:: ENTRIES SUPPLIED ::
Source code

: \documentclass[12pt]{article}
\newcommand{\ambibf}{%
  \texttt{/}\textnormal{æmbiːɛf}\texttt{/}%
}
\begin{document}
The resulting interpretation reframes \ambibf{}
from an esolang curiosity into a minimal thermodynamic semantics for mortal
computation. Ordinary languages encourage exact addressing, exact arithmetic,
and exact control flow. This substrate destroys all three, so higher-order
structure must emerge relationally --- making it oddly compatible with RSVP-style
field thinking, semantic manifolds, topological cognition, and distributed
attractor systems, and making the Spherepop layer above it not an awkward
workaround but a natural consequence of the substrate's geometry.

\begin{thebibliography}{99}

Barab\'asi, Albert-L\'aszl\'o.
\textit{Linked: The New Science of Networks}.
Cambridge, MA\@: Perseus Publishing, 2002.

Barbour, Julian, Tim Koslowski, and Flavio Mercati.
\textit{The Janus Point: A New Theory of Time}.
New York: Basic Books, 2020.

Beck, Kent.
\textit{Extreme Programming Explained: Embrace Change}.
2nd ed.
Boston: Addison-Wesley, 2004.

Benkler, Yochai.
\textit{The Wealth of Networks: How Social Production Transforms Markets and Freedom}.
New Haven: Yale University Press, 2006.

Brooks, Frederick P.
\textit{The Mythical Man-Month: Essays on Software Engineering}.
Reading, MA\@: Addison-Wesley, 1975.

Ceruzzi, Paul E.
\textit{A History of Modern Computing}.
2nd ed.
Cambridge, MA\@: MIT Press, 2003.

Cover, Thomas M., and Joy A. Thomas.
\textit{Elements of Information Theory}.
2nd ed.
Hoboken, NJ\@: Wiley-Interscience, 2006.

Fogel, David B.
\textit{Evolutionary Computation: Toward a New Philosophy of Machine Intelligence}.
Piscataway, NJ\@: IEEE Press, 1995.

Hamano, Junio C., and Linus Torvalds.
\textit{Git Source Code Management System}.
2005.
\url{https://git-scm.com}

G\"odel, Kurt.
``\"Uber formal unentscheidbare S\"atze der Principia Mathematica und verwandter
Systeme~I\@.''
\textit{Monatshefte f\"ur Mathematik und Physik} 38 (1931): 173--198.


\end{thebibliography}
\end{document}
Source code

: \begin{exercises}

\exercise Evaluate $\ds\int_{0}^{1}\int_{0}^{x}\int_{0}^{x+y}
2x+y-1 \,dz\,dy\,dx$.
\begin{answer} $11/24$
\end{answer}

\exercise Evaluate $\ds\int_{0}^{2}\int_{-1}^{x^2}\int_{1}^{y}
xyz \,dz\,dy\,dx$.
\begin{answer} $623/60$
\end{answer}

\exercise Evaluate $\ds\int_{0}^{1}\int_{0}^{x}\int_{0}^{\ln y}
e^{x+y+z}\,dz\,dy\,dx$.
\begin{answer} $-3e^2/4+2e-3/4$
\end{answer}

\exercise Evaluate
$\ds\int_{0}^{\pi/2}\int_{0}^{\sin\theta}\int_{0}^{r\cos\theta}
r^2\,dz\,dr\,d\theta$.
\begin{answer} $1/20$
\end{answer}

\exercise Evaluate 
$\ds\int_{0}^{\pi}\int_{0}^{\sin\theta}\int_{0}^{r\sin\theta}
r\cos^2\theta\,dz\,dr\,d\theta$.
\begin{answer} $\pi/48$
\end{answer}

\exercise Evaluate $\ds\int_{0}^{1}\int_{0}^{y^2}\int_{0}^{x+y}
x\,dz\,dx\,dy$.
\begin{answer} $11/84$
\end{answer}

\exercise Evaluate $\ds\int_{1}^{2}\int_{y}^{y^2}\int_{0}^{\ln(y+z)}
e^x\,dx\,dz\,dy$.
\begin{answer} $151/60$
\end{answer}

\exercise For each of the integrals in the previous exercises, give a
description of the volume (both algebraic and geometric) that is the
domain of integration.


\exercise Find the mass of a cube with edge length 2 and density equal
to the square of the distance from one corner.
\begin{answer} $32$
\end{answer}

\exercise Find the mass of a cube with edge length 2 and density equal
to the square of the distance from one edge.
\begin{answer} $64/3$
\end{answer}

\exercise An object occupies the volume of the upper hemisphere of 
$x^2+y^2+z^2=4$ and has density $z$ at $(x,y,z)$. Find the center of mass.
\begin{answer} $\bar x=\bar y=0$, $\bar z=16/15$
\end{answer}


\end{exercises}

:: PROBLEM DESCRIPTION ::
Report every line of the material above in which "from" appears.

:: EXERCISE RESULT ::
from an esolang curiosity into a minimal thermodynamic semantics for mortal
to the square of the distance from one corner.
to the square of the distance from one edge.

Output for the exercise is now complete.